This Black electoral empowerment often took the form, however, of an urban political machine, where Black politicians doled out patronage jobs and contracts via a network of Black institutions (e.g. churches, schools, community-based organizations). As Philadelphia mayor John Street said (and later apologized for) during a 2002 NAACP conference, “The brothers and sisters are running the city.” These Black-led cities were, as James and Grace Lee Boggs predicted, the “Black Man’s Land,” and indeed served as spaces of Black political advancement. Boggs envisioned “self-government of the major cities by the Black majority, mobilized behind leaders and organizations of its own creation and prepared to reorganize the structure of city government and city life from top to bottom.” Unfortunately, urban decline and disinvestment prior to (and during) Black leadership created pressures on them to adopt policies that devalued and condemned Black places in the city.

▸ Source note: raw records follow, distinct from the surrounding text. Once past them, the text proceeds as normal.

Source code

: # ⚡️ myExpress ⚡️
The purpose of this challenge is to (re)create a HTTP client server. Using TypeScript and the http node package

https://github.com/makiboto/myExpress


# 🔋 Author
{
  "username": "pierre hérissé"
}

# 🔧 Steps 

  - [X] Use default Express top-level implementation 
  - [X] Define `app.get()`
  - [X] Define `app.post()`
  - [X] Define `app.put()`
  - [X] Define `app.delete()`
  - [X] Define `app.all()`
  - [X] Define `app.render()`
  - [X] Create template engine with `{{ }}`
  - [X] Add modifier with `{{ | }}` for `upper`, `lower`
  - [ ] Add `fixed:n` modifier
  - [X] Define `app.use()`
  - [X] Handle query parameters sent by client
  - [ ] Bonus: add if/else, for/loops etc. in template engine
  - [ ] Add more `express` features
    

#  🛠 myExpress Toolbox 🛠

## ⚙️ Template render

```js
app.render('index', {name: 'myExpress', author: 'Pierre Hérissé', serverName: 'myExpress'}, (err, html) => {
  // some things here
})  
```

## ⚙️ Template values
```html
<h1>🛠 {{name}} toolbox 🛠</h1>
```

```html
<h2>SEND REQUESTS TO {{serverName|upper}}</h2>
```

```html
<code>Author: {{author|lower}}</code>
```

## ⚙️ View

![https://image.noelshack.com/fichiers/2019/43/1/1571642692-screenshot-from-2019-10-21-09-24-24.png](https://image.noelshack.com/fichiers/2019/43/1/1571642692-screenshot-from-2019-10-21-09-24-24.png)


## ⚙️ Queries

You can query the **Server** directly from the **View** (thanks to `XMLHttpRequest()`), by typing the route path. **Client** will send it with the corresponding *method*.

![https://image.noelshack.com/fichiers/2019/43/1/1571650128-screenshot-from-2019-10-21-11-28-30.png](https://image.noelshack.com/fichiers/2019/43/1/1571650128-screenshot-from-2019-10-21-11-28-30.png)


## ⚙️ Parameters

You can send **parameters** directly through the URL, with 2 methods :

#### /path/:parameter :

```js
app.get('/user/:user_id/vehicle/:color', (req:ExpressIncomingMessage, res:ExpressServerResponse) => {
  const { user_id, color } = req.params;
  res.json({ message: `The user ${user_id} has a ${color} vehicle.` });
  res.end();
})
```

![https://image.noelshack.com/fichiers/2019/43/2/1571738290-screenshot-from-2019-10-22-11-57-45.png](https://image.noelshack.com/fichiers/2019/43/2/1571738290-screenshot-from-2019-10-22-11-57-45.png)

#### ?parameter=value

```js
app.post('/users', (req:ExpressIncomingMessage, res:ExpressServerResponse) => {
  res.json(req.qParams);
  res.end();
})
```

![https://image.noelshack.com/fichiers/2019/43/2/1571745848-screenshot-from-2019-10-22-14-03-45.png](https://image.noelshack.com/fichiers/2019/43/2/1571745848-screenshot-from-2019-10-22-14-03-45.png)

Emblematic events like the conversion of a (majority-Black) public school district into a Recovery School District, the demolition of (majority-Black) public housing to construct market-rate and subsidized homes, and the demolition and sale of historic Black churches all happened under Black mayors. To make the Black Man’s Land more economically and politically viable, Black mayors’ attempts to revalorize these communities often came at the expense of its Black residents. However, Thompson’s (2006) work in New York City on the Dinkins administration and other Black-led cities, shows that cities with “strong community–church–labor coalitions” are able to sustain Black empowerment for marginalized Black interests using “deep pluralism” to hold these administrations accountable, in spite of the pressures of organized money interests (p. 23).

Other components of the new Black dislocation have been the ongoing criminalization of poverty and rising incarceration. The creation and maintenance, for example, of “million-dollar blocks” through the disproportionate incarceration of Black men and women has depopulated entire census tracts and relocated them from the urban core to a (typically) rural prison. This relocation not only removes representational power from the community, but permanently disenfranchises the residents of that space should they return (Weaver et al. 2010). The rise in poverty penalties, the marginal political capital of the working class, and the minimal resources in place to resist these trends have served to effectively dislocate these “disposable” populations from revitalized urban spaces (Biondi 2013).

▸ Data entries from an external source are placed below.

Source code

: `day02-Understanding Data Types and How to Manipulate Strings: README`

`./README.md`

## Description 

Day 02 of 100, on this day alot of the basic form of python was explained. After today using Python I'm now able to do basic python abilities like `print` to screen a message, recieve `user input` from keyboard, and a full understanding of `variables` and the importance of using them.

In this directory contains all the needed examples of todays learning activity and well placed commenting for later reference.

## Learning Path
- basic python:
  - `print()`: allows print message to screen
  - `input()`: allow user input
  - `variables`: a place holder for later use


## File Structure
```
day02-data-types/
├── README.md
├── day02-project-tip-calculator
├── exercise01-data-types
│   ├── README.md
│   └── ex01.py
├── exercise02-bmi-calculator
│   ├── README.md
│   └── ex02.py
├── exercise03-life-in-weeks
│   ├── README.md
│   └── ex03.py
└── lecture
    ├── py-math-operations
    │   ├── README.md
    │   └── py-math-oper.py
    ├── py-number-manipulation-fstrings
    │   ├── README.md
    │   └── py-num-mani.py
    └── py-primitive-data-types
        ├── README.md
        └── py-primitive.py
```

The politics of Black urban dislocation

In a reversal of the Great Migration of Black Americans from the rural Southeast to the urban Northeast, Midwest, and West, Black populations are now moving from these inner urban areas to the inner suburban areas of the South. The loss of Black population density and space in Northern urban areas, together with the increasingly austere and growth-centric policies of Black political leaders, and the disenfranchising effects of the criminal-justice system, have led to this period of Black (urban) dislocation. Much like the dislocation that preceded the Great Migration, the reasons are largely economic, social, and political. However, unlike the Great Migration, which yielded the formation of a Black electorate and Black descriptive representation in Northern cities, this new period of dislocation disperses Black populations—and thus Black interests—across the politically fragmented metropolitan areas of the South (Johnson 2014). While much of this dislocation stems from push factors such as the effects of a Black corporate urban regime and an expanding carceral state, there are pull factors that bring Black households away from the Northern cities. For the more socioeconomically mobile Black household, the promise of a robust economy, cheaper housing prices and lower residential segregation pulls Black households away from the Northern urban city.

Prior to this period of heightened Black political instability and dislocation, the state of Black urban politics was dysfunctional at best. In addition to the effects of globalized capitalism, which increased racial disparities, and the regressive, nepotistic patronage by Black elites, Black-led cities engaged in policymaking that privileged Black elite interests at the expense of the poor and the working class (Spence 2015; Taylor 2016). Maintaining the Black urban regime required a top-down, corporate regime that disproportionately marginalized the interests of its own electorate (Reed 1999; Whelan et al. 1994).

The rolling-back of the Black-liberation project is recurrent in our nation’s history and it reemerged in the years following Barack Obama’s 2008 election. It was a significant factor in the election of Donald J. Trump to the presidency (Anderson 2016). This rolling-back was evident in the early voting returns of North Carolina, where racially motivated changes in state electoral processes weakened early Black turnout, following the Supreme Court striking down preclearance measures mandated by the Voting Rights Act of 1965. In post-racial America, protected Black political spaces are viewed as a relic of our racist past, no longer necessary with a Black president in power. Graffiti in Durham, North Carolina, following the election on November 8 made this point (Figure 1).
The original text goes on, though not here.